Core machinery orders, a highly volatile leading indicator of capital spending in the coming six to nine months, fell 9.8% in February from the previous month, the Cabinet Office data showed on Wednesday.

The fall was the biggest since April 2020 and far larger than a drop of 1.5% forecast by economists in a Reuters poll and a 2.0% decrease in January.

Core orders from non-manufacturers excluding ships and electrical utilities fell 14.4% in February, led by a 36.9% fall in orders from information service firms, the biggest drop since January 2006.

“The information service sector has been aggressive in buying computers for IT systems and data centre facilities since last October, and the movement appears to have stalled,” a government official told a media briefing.

Orders from manufacturers fell 1.8%, hurt by soft demand from chemicals and other material industries.

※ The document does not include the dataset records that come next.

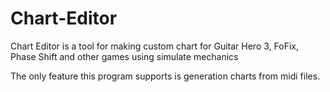 # Chart-Editor
Chart Editor is a tool for making custom chart for Guitar Hero 3, FoFix, Phase Shift and other games using simulate mechanics

The only feature this program supports is generation charts from midi files.
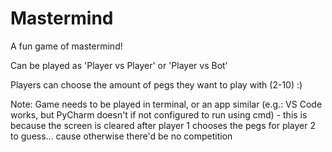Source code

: # Mastermind
A fun game of mastermind! 

Can be played as 'Player vs Player' or 'Player vs Bot'

Players can choose the amount of pegs they want to play with (2-10) :) 

Note: Game needs to be played in terminal, or an app similar (e.g.: VS Code works, but PyCharm doesn't if not configured to run using cmd) - this is because the screen is cleared after player 1 chooses the pegs for player 2 to guess... cause otherwise there'd be no competition
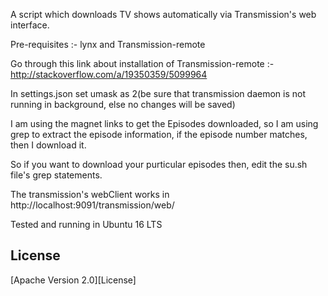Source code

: 
A script which downloads TV shows automatically via Transmission's web interface.

Pre-requisites :- lynx and Transmission-remote

Go through this link about installation of Transmission-remote :- http://stackoverflow.com/a/19350359/5099964

In settings.json set umask as 2(be sure that transmission daemon is not running in background, else no changes will be saved)

I am using the magnet links to get the Episodes downloaded, so I am using grep to extract the episode information, if the episode number matches, then I download it.

So if you want to download your purticular episodes then, edit the su.sh file's grep statements.

The transmission's webClient works in http://localhost:9091/transmission/web/

Tested and running in Ubuntu 16 LTS


License
-------

[Apache Version 2.0][License]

Orders from electric machinery firms grew 13.8% as they ramped up investments in semiconductor-making equipment.

The government on Wednesday downgraded its assessment of machinery orders, saying the recovery was stalling.

On a year-on-year basis, core orders rose 4.3% in February, the data showed, much weaker than a 14.5% rise expected by economists.

Rattled by supply disruptions and soaring production costs, Japanese business confidence worsened in the first quarter for the first time in nearly two years, a Bank of Japan survey showed this month.

Managers of major Japanese firms expected the near-term recovery outlook to stay modest at best, on uncertainties such as the Ukraine crisis and its impact on commodity inflation, a Reuters poll showed on Wednesday.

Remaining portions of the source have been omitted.